A thing of purity will charm as long,
A thing of ugliness all should abhor,
And hastily escape an impure throng.

Here is a scene of beauty, and to me a lasting joy. As I move the weather seems to change, now the biting blast and then the balmy warmth. Responsively to this the birds are silent or chirpy; anon sing out gladly, and then all at once cease their gay notes and sprightly hoppings as the chilling wind searches them out, and all but petrifies them on the trees. Yea, the frost indeed is all powerful. Where moisture is and air can penetrate there frost will follow, and resistlessly split rocks and giant trees. It will seize the bare roots, enter the crevices of the trunks, and thrust apart the stout, strong limbs that have for ages withstood unnumbered storms. It will break off the tree-like branches of the noble elms and beeches with as much ease and almost as little noise as the tiniest and tenderest twig. It heeds not man’s solicitude for his grand avenues, but lops and despoils these imposing ornaments by its expanding influence, apparently indiscriminately choosing its victims from the ash, the lime, the chestnut, the silvery birch, and the mighty sycamore. Yes, what the weight of snow fails to do the frost can irresistibly accomplish.
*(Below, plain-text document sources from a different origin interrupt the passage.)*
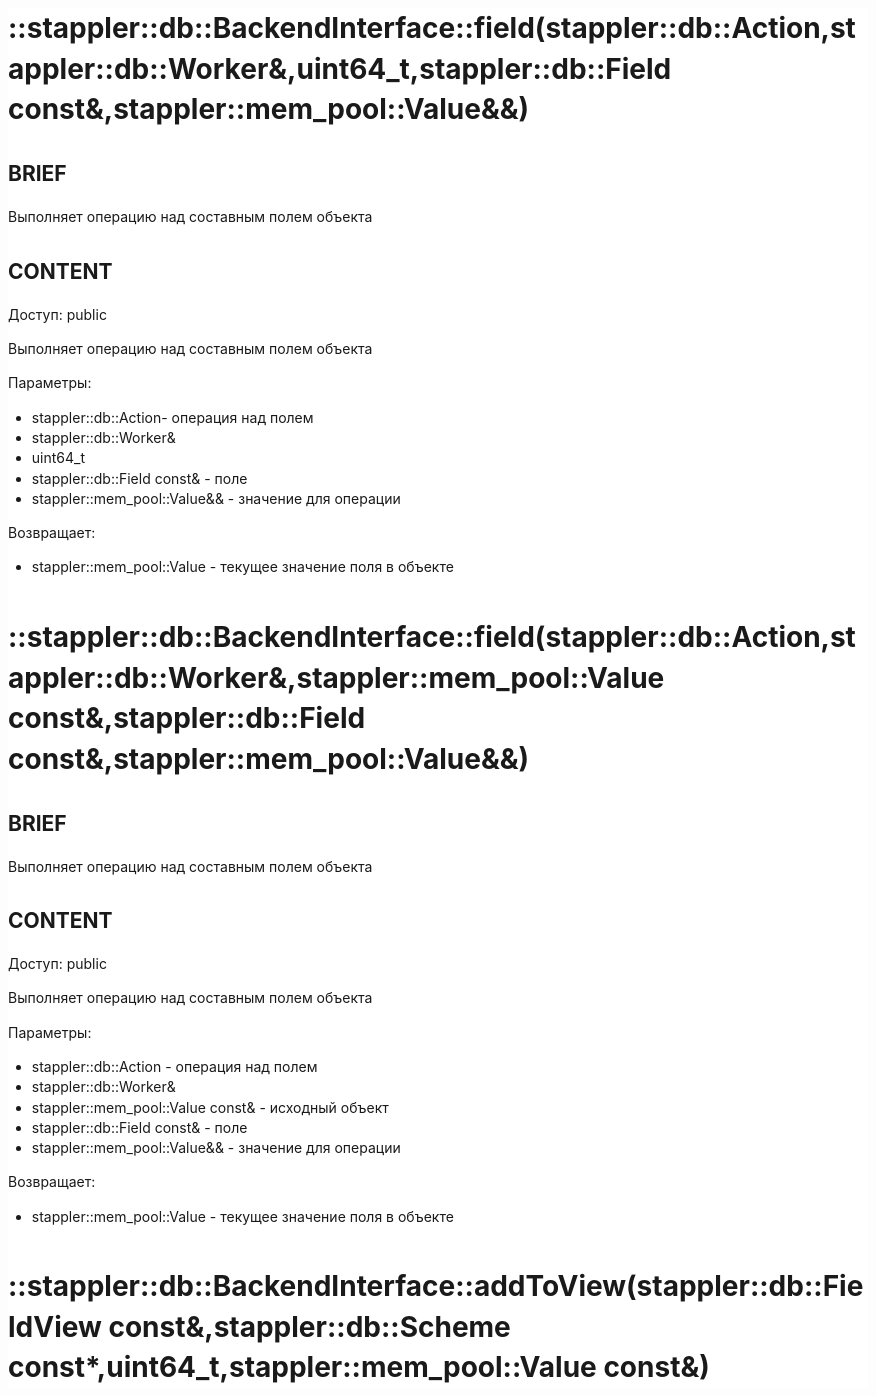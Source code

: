 # ::stappler::db::BackendInterface::field(stappler::db::Action,stappler::db::Worker&,uint64_t,stappler::db::Field const&,stappler::mem_pool::Value&&)

## BRIEF

Выполняет операцию над составным полем объекта

## CONTENT

Доступ: public

Выполняет операцию над составным полем объекта

Параметры:
* stappler::db::Action- операция над полем
* stappler::db::Worker&
* uint64_t
* stappler::db::Field const& - поле
* stappler::mem_pool::Value&& - значение для операции

Возвращает:
* stappler::mem_pool::Value - текущее значение поля в объекте

# ::stappler::db::BackendInterface::field(stappler::db::Action,stappler::db::Worker&,stappler::mem_pool::Value const&,stappler::db::Field const&,stappler::mem_pool::Value&&)

## BRIEF

Выполняет операцию над составным полем объекта

## CONTENT

Доступ: public

Выполняет операцию над составным полем объекта

Параметры:
* stappler::db::Action - операция над полем
* stappler::db::Worker&
* stappler::mem_pool::Value const& - исходный объект
* stappler::db::Field const& - поле
* stappler::mem_pool::Value&& - значение для операции

Возвращает:
* stappler::mem_pool::Value - текущее значение поля в объекте

# ::stappler::db::BackendInterface::addToView(stappler::db::FieldView const&,stappler::db::Scheme const*,uint64_t,stappler::mem_pool::Value const&)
It climbs the towering firs, and on their eerie tops performs its marvels as well as on the grass or among the roots below. What it along with one great storm may fail to do, it oft prepares for another to accomplish. It withers the once fair and erect boughs into pendant and helpless arms, leaving them limply swaying for the next gale to sweep to the ground. It holds in a stubborn grip the upright sapling, and inexorably refuses to let the twigs have their youthful liberty and swaying unrestraint. It paints the evergreens with sheen and makes them for a time seem to lose their own dark glow and put on the grey hime of age, blurring their prickly edges with the blanched pallor of decay and death. Frost and his wife, the impressionable snow, level all things and treat the good and the bad alike. Yet, both are things of beauty, and the remembrance of them makes them perennial joys. But why philosophise or limp in numbers when that fine line of Keats’ repeatedly recurs to me. Surely that sweet singer has said in rare, harmonious rhythm all that need be said. What can approach or reach these lines?

Beauty is truth, truth beauty — that is all
Ye know on earth, and all ye need to know.